Google sudah menandatangani kesepakatan lisensi dengan sekitar 200 media di sejumlah negara seperti Jerman, Brasil, Argentina, Kanada, Inggris, Australia, India, Belgia, dan Belanda.
Beberapa perusahaan yang diajak bekerja sama yakni Der Spiegel, Stern, Die Zeit, Folha de S.Paulo, Band, Infobae, El Litoral, GZH, WAZ, dan SooToday. Google pun berencana memperluas kerja sama dengan media di negara lain.
Namun, Google menginginkan konten yang berkualitas. “Saya pikir, beberapa dari kita di ekosistem ingin meningkatkan dan memungkinkan artikel berita yang lebih baik,” kata Brad dikutip dari CNN Internasional, kemarin (1/10).
Perusahaan hanya akan membayar konten dari kantor berita yang berlisensi. Artikel akan muncul di produk terbaru yakni Google News Showcase.
“Ini investasi yang sangat besar. Terbesar bagi kami saat ini. Akan tetapi ini benar-benar membangun upaya kami dengan industri selama 20 tahun,” kata Brad.
Pada tahap awal, Google News Showcase akan tersedia di Jerman dan Brasil. Secara bertahap akan hadir di negara lain.

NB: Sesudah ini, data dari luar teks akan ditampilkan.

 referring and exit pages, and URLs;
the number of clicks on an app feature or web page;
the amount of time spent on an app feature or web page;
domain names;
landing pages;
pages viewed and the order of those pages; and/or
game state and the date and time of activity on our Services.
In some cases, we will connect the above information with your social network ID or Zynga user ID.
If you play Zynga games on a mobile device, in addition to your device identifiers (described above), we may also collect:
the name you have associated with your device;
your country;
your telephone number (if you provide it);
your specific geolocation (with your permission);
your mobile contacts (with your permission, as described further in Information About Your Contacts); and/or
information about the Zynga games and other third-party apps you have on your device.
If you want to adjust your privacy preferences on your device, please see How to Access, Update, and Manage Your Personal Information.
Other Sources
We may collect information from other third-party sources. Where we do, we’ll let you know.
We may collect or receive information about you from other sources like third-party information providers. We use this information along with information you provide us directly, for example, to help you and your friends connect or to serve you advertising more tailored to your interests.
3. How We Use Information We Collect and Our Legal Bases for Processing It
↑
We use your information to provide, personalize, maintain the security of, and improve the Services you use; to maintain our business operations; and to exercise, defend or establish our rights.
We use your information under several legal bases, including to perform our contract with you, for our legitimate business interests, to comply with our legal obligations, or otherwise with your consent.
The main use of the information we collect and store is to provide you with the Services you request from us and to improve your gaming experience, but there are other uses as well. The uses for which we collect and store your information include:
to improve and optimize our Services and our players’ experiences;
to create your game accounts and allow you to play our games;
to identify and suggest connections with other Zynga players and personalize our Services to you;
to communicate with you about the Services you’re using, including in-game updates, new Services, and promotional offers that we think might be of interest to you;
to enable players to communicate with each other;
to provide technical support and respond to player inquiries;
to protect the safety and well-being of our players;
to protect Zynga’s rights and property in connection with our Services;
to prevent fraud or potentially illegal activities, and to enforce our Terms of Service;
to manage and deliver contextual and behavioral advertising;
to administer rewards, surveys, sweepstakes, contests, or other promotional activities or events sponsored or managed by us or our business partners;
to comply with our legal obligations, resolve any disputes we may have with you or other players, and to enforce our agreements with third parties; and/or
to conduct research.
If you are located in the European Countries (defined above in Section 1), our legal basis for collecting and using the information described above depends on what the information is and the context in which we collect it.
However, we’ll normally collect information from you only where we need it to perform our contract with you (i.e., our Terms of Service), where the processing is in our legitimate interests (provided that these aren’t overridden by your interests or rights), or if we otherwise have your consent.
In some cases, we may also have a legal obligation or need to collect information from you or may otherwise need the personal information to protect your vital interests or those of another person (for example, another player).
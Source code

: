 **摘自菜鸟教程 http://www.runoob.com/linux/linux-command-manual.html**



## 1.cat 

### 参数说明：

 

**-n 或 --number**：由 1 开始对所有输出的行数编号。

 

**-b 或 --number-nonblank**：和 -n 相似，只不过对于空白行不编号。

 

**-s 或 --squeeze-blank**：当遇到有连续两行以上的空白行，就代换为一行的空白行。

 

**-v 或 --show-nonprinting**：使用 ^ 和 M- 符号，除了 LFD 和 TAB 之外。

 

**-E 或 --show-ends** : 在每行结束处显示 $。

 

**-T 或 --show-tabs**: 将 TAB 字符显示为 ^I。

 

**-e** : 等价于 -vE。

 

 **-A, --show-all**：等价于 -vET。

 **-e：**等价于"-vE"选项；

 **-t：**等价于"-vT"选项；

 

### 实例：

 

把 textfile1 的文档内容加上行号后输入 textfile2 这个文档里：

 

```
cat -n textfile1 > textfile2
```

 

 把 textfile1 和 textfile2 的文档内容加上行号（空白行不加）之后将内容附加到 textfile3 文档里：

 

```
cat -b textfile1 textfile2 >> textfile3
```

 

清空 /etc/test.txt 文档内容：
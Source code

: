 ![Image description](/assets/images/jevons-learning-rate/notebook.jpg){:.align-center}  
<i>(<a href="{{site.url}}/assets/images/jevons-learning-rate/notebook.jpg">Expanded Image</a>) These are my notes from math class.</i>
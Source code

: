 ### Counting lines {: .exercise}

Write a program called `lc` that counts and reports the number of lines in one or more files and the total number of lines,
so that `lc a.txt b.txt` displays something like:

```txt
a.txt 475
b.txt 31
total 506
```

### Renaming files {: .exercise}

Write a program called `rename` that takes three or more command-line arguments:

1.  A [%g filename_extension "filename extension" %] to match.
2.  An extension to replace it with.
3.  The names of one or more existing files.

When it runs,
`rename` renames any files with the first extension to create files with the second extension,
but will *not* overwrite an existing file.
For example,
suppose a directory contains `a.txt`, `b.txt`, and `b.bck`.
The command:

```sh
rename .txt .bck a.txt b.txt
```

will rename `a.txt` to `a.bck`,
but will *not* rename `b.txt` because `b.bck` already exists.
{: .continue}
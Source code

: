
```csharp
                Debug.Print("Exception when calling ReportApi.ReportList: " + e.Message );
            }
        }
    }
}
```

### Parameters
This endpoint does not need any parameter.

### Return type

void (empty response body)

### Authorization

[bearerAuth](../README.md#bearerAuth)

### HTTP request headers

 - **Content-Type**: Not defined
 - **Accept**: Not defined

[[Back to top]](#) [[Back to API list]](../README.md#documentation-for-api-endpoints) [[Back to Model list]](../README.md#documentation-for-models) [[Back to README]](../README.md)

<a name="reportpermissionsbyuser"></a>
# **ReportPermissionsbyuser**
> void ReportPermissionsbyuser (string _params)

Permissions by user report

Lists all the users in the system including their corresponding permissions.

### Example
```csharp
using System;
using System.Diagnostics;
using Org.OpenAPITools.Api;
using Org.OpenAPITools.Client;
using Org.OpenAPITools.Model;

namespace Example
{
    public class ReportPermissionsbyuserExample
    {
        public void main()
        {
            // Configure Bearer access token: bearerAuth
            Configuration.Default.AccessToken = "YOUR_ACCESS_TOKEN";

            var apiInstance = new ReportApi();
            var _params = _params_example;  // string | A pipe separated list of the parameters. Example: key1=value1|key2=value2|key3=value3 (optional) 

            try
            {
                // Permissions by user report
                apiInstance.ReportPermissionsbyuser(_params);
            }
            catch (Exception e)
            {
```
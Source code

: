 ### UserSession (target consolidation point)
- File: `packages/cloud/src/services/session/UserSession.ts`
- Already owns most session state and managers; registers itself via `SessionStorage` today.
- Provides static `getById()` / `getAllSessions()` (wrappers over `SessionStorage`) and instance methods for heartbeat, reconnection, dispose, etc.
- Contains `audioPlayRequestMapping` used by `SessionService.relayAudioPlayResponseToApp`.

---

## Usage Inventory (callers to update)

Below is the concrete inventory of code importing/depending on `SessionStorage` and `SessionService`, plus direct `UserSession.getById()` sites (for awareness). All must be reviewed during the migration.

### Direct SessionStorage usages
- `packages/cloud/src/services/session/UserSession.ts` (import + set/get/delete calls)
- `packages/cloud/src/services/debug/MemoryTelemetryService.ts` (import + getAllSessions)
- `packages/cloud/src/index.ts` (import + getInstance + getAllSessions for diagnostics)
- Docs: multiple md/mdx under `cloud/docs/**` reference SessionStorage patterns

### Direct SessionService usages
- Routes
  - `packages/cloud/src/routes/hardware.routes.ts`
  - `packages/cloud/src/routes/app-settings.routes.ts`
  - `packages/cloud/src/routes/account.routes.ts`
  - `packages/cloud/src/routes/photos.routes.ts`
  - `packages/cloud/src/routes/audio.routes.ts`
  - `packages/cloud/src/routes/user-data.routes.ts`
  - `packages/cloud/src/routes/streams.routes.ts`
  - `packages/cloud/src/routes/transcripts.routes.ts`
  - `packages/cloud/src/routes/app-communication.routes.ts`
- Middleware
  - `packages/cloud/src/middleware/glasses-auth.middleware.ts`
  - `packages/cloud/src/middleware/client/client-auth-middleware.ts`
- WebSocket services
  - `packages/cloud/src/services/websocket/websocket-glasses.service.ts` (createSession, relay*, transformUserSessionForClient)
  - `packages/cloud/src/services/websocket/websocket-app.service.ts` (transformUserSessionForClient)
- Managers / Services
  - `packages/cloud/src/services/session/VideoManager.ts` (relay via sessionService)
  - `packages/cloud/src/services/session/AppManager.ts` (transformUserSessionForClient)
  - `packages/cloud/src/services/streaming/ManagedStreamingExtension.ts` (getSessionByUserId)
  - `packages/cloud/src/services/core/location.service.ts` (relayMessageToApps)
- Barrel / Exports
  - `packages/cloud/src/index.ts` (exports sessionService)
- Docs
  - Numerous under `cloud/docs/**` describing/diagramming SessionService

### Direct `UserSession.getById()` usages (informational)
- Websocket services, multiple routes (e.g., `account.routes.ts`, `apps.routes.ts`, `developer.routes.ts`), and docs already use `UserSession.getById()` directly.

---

Katadata.co.id pun meminta tanggapan Google terkait kemungkinan layanan itu hadir di Indonesia. Namun, perusahaan belum bisa memberikan komentar.
Produk baru itu akan tersedia di Google News dan Discover. Brad sempat mengatakan, perusahaan berencana menerapkan biaya atas konten yang tampil pada layanan anyar ini, atau disebut artikel paywalled.
Kebijakan itu ditempuh oleh Google, setelah beberapa negara meminta perusahaan untuk berbagi ‘kue’ dari iklan dengan media.
Pada April lalu, Komisi Persaingan dan Konsumen Australia (ACCC) mulai mengkaji aturan yang memaksa raksasa teknologi seperti Google dan Facebook untuk membayar konten berita yang diambil. Sebelumnya, Prancis dan Spanyol gagal memaksa keduanya untuk memberikan uang kepada media.
Aturan itu disusun, karena Google menjaring 47% dari pengeluaran iklan secara online, tidak termasuk iklan baris di Australia. Sedangkan Facebook mengklaim 24%.
Saat itu, Google menilai aturan tersebut hanya membantu perusahaan media besar untuk menaikkan peringkat pencarian dan memikat lebih banyak pemirsa. Namun, tidak adil bagi pembuat konten (content creator) individu yang mencari pendapatan dari YouTube.
Alasannya, aturan tersebut mungkin mewajibkan pemberian data kepada perusahaan besar tentang sistem pemeringkatan di YouTube. “UU ini akan memengaruhi semua pengguna kami di Australia," ujar Direktur Pelaksana Google Australia Mel Silva dikutip dari Reuters, Agustus lalu (17/8).
Perusahaan juga pernah berseteru dengan sejumlah perusahaan kantor berita di Eropa. Ini terjadi karena perusahaan tidak mau mematuhi undang-undang baru Uni Eropa terkait hak cipta digital.
Otoritas di Prancis pun memerintahkan Google untuk bernegosiasi dengan kantor berita terkait konten berita. Namun, perusahaan tidak mematuhinya.
Kala itu, Google menilai tidak perlu membayar konten karena berperan meningkatkan kunjungan ke situs kantor berita.
Kini, perusahaan sepakat untuk membayar konten berita yang diambil, dengan syarat berkualitas.